EXEMPLARY SEARCH ENGINE

[0030] FIG. 3 is an exemplary functional block diagram of search engine 125 according to an implementation consistent with the principles of the invention. Search engine 125 may include document locator 310, history component 320, and ranking component 330. As shown in FIG. 3, one or more of document locator 310 and history component 320 may connect to a document corpus 340. Document corpus 340 may include information associated with documents that were previously crawled, indexed, and stored, for example, in a database accessible by search engine 125. History data, as will be described in more detail below, may be associated with each of the documents in document corpus 340. The history data may be stored in document corpus 340 or elsewhere.

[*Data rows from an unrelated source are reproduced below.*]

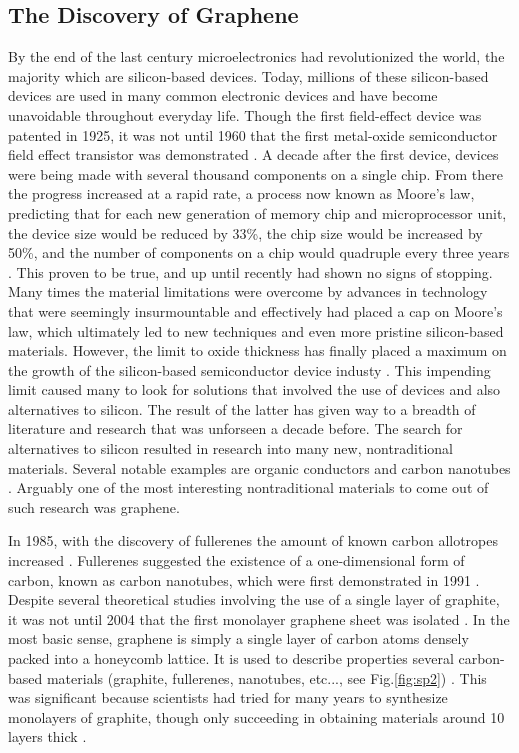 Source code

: \documentclass[%
 reprint,
 amsmath,amssymb,
 aps,
pra,
]{revtex4-1}
\begin{document}
\subsection{\label{subsec:discovery} The Discovery of Graphene}
By the end of the last century microelectronics had revolutionized the world, the majority which are silicon-based devices. Today, millions of these silicon-based devices are used in many common electronic devices and have become unavoidable throughout everyday life. Though the first field-effect device was patented in 1925, it was not until 1960 that the first metal-oxide semiconductor field effect transistor was demonstrated \cite{Lilienfeld1925, Atalla1960, Schulz1999}. A decade after the first device, devices were being made with several thousand components on a single chip. From there the progress increased at a rapid rate, a process now known as Moore's law, predicting that for each new generation of memory chip and microprocessor unit, the device size would be reduced by 33\%, the chip size would be increased by 50\%, and the number of components on a chip would quadruple every three years \cite{Schulz1999, Moore1965}. This proven to be true, and up until recently had shown no signs of stopping. Many times the material limitations were overcome by advances in technology that were seemingly insurmountable and effectively had placed a cap on Moore's law, which ultimately led to new techniques and even more pristine silicon-based materials. However, the limit to oxide thickness has finally placed a maximum on the growth of the silicon-based semiconductor device industy \cite{Schulz1999}. This impending limit caused many to look for solutions that involved the use of  devices and also alternatives to silicon. The result of the latter has given way to a breadth of literature and research that was unforseen a decade before. The search for alternatives to silicon resulted in research into many new, nontraditional materials. Several notable examples are organic conductors and carbon nanotubes \cite{Mascaro2001, Baughman2002}. Arguably one of the most interesting nontraditional materials to come out of such research was graphene. 

In 1985, with the discovery of fullerenes the amount of known carbon allotropes increased \cite{krotoFullerenes1985, nanoscaleReview2011}. Fullerenes suggested the existence of a one-dimensional form of carbon, known as carbon nanotubes, which were first demonstrated in 1991 \cite{iijimaCarbonNanotubes1991}. Despite several theoretical studies involving the use of a single layer of graphite, it was not until 2004 that the first monolayer graphene sheet was isolated \cite{novoselovEtAl2004, novoselovEtAl2005}. In the most basic sense, graphene is simply a single layer of carbon atoms densely packed into a honeycomb lattice. It is used to describe properties several carbon-based materials (graphite, fullerenes, nanotubes, etc..., see Fig.\ref{fig:sp2}) \cite{Dresselhaus2002, Brenner2002, novoselovEtAl2004}. This was significant because scientists had tried for many years to synthesize monolayers of graphite, though only succeeding in obtaining materials around 10 layers thick \cite{nanoscaleReview2011}.
\end{document}
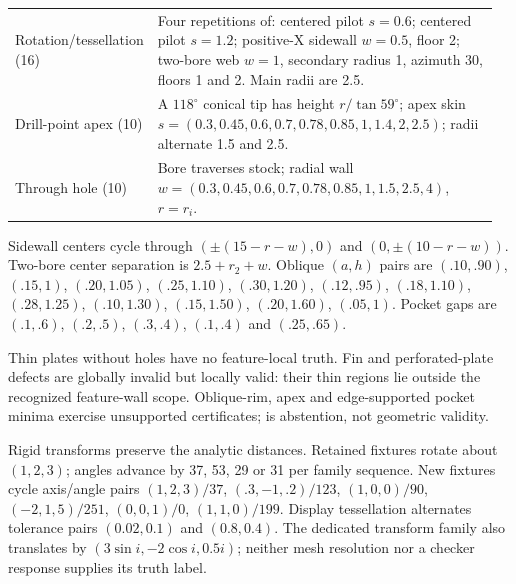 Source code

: \begin{longtable}{@{}p{0.25\linewidth}p{0.71\linewidth}@{}}
Rotation/tessellation (16) & Four repetitions of: centered pilot $s=0.6$; centered pilot $s=1.2$; positive-X sidewall $w=0.5$, floor 2; two-bore web $w=1$, secondary radius 1, azimuth 30, floors 1 and 2. Main radii are 2.5.\\
Drill-point apex (10) & A $118^\circ$ conical tip has height $r/\tan59^\circ$; apex skin $s=(0.3,0.45,0.6,0.7,0.78,0.85,1,1.4,2,2.5)$; radii alternate 1.5 and 2.5.\\
Through hole (10) & Bore traverses stock; radial wall $w=(0.3,0.45,0.6,0.7,0.78,0.85,1,1.5,2.5,4)$, $r=r_i$.\\
\end{longtable}
\endgroup

Sidewall centers cycle through $(\pm(15-r-w),0)$ and $(0,\pm(10-r-w))$. Two-bore center separation is $2.5+r_2+w$. Oblique $(a,h)$ pairs are $(.10,.90)$, $(.15,1)$, $(.20,1.05)$, $(.25,1.10)$, $(.30,1.20)$, $(.12,.95)$, $(.18,1.10)$, $(.28,1.25)$, $(.10,1.30)$, $(.15,1.50)$, $(.20,1.60)$, $(.05,1)$. Pocket gaps are $(.1,.6)$, $(.2,.5)$, $(.3,.4)$, $(.1,.4)$ and $(.25,.65)$.

Thin plates without holes have no feature-local truth. Fin and perforated-plate defects are globally invalid but locally valid: their thin regions lie outside the recognized feature-wall scope. Oblique-rim, apex and edge-supported pocket minima exercise unsupported certificates;  is abstention, not geometric validity.

Rigid transforms preserve the analytic distances. Retained fixtures rotate about $(1,2,3)$; angles advance by 37, 53, 29 or 31 per family sequence. New fixtures cycle axis/angle pairs $(1,2,3)/37$, $(.3,-1,.2)/123$, $(1,0,0)/90$, $(-2,1,5)/251$, $(0,0,1)/0$, $(1,1,0)/199$. Display tessellation alternates tolerance pairs $(0.02,0.1)$ and $(0.8,0.4)$. The dedicated transform family also translates by $(3\sin i,-2\cos i,0.5i)$; neither mesh resolution nor a checker response supplies its truth label.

[0031] Document locator 310 may identify a set of documents whose contents match a user search query. Document locator 310 may initially locate documents from document corpus 340 by comparing the terms in the user's search query to the documents in the corpus. In general, processes for indexing documents and searching the indexed collection to return a set of documents containing the searched terms are well known in the art. Accordingly, this functionality of document locator 310 will not be described further herein.

[0032] History component 320 may gather history data associated with the documents in document corpus 340. In implementations consistent with the principles of the invention, the history data may include data relating to: document inception dates; document content updates/changes; query analysis; link-based criteria; anchor text (e.g., the text in which a hyperlink is embedded, typically underlined or otherwise highlighted in a document); traffic; user behavior; domain-related information; ranking history; user maintained/generated data (e.g., bookmarks); unique words, bigrams, and phrases in anchor text; linkage of independent peers; and/or document topics. These different types of history data are described in additional detail below. In other implementations, the history data may include additional or different kinds of data.

[0033] Ranking component 330 may assign a ranking score (also called simply a "score" herein) to one or more documents in document corpus 340. Ranking component 330 may assign the ranking scores prior to, independent of, or in connection with a search query. When the documents are associated with a search query (e.g., identified as relevant to the search query), search engine 125 may sort the documents based on the ranking score and return the sorted set of documents to the client that submitted the search query. Consistent with aspects of the invention, the ranking score is a value that attempts to quantify the quality of the documents. In implementations consistent with the principles of the invention, the score is based, at least in part, on the history data from history component 320.